(Extracted data entries)
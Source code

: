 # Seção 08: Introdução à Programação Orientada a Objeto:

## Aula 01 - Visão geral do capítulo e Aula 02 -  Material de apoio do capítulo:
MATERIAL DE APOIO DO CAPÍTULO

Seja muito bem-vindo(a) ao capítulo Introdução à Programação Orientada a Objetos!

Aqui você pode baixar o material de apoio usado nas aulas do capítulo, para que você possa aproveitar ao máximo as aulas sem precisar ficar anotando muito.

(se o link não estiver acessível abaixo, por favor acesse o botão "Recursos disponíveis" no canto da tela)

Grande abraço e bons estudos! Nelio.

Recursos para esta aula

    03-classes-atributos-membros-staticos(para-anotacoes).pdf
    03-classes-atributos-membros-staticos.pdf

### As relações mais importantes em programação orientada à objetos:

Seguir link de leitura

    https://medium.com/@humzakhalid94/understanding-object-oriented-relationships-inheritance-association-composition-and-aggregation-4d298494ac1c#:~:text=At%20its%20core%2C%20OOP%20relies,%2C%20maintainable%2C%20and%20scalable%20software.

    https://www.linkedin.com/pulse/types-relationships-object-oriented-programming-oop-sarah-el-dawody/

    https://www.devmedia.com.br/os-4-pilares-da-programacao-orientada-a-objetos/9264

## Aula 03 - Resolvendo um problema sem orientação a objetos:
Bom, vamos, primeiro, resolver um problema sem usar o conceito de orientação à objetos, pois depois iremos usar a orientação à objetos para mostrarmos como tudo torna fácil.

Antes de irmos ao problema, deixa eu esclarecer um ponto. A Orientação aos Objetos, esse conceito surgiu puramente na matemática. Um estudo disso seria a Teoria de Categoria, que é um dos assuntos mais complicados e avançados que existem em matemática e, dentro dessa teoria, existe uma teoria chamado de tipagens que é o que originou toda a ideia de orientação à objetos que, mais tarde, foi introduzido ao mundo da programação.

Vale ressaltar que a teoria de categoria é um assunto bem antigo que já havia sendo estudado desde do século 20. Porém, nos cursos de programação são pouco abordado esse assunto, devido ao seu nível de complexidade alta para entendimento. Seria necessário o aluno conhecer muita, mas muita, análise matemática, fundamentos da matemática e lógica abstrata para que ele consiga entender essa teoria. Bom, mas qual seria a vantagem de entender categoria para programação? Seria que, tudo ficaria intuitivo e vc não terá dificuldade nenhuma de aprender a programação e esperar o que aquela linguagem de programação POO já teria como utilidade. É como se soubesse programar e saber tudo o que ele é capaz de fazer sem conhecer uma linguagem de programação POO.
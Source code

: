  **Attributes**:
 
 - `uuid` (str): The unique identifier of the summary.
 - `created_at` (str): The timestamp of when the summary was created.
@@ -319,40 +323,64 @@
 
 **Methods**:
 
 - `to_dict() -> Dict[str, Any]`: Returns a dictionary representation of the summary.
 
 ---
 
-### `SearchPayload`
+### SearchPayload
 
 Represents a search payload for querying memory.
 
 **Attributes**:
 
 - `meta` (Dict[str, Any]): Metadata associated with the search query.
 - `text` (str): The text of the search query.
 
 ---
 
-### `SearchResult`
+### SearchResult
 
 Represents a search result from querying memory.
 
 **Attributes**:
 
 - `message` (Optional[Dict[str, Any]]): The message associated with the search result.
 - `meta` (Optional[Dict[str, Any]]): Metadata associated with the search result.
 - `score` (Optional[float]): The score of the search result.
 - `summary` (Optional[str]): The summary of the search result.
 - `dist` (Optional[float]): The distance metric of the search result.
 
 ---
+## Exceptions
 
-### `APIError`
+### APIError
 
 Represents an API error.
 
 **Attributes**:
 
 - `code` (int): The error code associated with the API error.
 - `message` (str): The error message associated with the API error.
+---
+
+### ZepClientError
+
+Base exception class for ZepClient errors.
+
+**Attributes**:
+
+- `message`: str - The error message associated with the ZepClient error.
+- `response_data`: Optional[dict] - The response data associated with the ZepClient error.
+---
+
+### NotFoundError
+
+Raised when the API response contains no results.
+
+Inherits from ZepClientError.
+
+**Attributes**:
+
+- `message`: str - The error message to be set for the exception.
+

» **Activity**
Begin with the line that contains "message associated with the API error." and end with the last line of the records; set down every line in that span exactly, and nothing else.

» **Solution to this task**
 - `message` (str): The error message associated with the API error.
+---
+
+### ZepClientError
+
+Base exception class for ZepClient errors.
+
+**Attributes**:
+
+- `message`: str - The error message associated with the ZepClient error.
+- `response_data`: Optional[dict] - The response data associated with the ZepClient error.
+---
+
+### NotFoundError
+
+Raised when the API response contains no results.
+
+Inherits from ZepClientError.
+
+**Attributes**:
+
+- `message`: str - The error message to be set for the exception.
+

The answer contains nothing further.